The audio features of the low short time energy rate: in a piece of audio signals, since the change of the energy in the frames of the speech signal is bigger than that of the music signal owing to the pitch, the speech signal and the music signal can be discriminated just by calculating the ratio of the low energy.
The audio feature of spectrum flux: in a piece of audio segment, since the energy of the speech signal is changeable, if calculating the sum of the frequency distance between the adjacent frames in the piece of audio segment, the speech signal has bigger value. The change in the frequency of the audio signal is usually slower, so the sum of the frequency distance between the adjacent frames is smaller. Therefore, the spectrum flux can be used to discriminate the speech and the music signal.
The audio feature of likelihood ratio crossing rate: The waveform of the likelihood ratio obtained in the AAD step can be used to tell the speech and the music apart by observing the damping characteristics. The speech signal has more frames of low energy than the music signal does. However, the speech and the music signal are not easily discriminated in the way of calculating the energy in time domain. Therefore, the audio feature of likelihood ratio crossing rate is derived in frequency domain. The likelihood ratio waveform of each frame obtained in the AAD step is used and the sum of the crossing rate of the likelihood ratio waveform compared to two thresholds is calculated. Generally speaking, the crossing rate in speech is higher than in music. The following describes in detail the audio feature extraction step in likelihood ratio crossing rate used in the present invention.
Refer to FIG. 5 and FIG. 6. FIG. 5 and FIG. 6 illustrate diagrams of the likelihood ratio crossing rate of the music and the speech signal, respectively. As shown in the enlarged diagram in FIG. 5 and FIG. 6, one second is the smallest analyzing unit for each segment, and eight and five windows with one second in unit are illustrated, respectively. The mean and the two thresholds of the likelihood ratio in each window are computed. The mean of the likelihood ratio is denoted by the upper line, and the middle line and the lower line represent the two thresholds with one third the mean of the likelihood ratio and one ninth the mean of the likelihood ratio, respectively. Then, the sum of the crossing rate of the likelihood ratio compared to the two thresholds is computed to discriminate between the music and the speech signals. From FIG. 5 and FIG. 6, the crossing rate of the likelihood ratio to the two thresholds of the music part in FIG. 5 is smaller than that of the speech part in FIG. 6.
Refer to FIG. 7. FIG. 7 illustrates an example of the smoothing step according to the preferred embodiment of the present invention. After extracting the three audio features from each segment, a smoothing step is applied to the audio features to raise the discrimination rate of the speech and the music frames. In the preferred embodiment of the present invention, a rectangular window is used to perform the convolution process on the audio feature sequences obtained. The difference between before and after the smoothing step on the waveform of the music and the speech frames is shown in FIG. 7. In the waveform before the smoothing step, the audio feature sequences are irregular. The values of the features in speech segments are supposed to be high, but some of them are not as expected. So is the music segment. The circles in FIG. 7 point out two examples of them. After the convolution process is performed with the rectangular window, it is shown that the feature sequences are smoother. Therefore, after the smoothing step, the error in discriminating can be reduced, and the discrimination rate for the following step can be raised.

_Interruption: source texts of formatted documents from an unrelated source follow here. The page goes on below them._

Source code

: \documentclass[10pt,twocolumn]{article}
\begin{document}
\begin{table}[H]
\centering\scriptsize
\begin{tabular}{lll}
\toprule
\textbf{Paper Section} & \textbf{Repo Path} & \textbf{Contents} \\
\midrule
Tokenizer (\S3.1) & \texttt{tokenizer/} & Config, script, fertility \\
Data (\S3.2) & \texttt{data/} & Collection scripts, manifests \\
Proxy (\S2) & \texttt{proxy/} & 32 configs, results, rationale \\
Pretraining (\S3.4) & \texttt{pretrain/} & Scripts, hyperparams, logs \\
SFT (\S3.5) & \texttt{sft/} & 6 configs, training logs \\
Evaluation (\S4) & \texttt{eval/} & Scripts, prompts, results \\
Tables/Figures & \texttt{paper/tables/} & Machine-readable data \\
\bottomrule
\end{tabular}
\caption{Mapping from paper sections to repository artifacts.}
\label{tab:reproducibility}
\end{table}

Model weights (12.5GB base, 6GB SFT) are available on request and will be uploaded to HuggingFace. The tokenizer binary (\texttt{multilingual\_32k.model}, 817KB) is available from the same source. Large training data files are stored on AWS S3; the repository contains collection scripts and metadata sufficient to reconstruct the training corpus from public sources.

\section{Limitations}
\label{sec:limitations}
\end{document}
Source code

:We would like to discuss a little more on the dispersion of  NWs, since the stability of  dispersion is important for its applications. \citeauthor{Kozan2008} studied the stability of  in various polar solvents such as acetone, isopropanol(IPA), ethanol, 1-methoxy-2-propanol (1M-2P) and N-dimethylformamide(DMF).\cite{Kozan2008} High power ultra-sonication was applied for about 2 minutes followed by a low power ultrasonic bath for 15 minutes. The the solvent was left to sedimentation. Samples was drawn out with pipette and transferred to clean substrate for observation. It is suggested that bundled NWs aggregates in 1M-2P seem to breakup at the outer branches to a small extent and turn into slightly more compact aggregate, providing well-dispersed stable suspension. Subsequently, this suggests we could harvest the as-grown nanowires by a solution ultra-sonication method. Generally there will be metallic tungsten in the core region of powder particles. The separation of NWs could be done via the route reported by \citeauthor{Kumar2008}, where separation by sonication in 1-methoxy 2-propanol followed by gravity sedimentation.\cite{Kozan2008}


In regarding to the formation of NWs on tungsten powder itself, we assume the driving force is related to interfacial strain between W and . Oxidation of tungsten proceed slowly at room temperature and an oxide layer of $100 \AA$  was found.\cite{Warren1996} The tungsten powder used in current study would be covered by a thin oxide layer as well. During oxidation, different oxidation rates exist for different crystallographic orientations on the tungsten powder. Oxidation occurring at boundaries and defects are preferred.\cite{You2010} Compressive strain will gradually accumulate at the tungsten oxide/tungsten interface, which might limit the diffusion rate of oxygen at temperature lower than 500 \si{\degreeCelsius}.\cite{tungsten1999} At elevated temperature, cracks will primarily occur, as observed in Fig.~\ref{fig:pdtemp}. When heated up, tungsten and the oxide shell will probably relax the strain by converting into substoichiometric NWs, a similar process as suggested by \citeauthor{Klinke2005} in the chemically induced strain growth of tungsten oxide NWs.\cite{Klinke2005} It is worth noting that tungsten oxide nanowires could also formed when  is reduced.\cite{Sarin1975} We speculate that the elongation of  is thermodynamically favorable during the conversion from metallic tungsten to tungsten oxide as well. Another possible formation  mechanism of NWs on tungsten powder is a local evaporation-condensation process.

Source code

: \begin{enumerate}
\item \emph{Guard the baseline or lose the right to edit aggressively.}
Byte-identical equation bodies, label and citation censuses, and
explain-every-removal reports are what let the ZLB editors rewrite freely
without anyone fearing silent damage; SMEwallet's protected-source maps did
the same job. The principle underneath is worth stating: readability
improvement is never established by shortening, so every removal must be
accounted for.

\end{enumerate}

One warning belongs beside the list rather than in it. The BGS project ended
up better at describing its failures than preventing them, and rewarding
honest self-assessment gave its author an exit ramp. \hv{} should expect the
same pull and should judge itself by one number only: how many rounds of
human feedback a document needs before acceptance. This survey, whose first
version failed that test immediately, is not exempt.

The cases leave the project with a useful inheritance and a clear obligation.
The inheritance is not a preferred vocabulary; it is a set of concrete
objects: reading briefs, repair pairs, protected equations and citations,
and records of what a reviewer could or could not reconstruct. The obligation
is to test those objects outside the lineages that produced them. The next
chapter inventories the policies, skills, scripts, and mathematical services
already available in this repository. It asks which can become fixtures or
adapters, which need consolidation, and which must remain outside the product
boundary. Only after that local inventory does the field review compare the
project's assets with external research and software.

After the smoothing step, a classifier is used to tell the speech and the music frames apart. Finally, the frames of the same kind are merged according to the result and the speech and the music segments are then segmented. In the preferred embodiment of the present invention, the classifier is a KNN based classifier to classify the speech and the music types. The signal belongs to the type (the speech or the music) which has the most training data in the nearest k training data in the codebook. In other embodiments of the present invention, other classifiers may also be used, such as a Gaussian mixture model (GMM) classifier, a hidden Markov model (HMM) classifier and a multi-layer perceptron (MLP) classifier.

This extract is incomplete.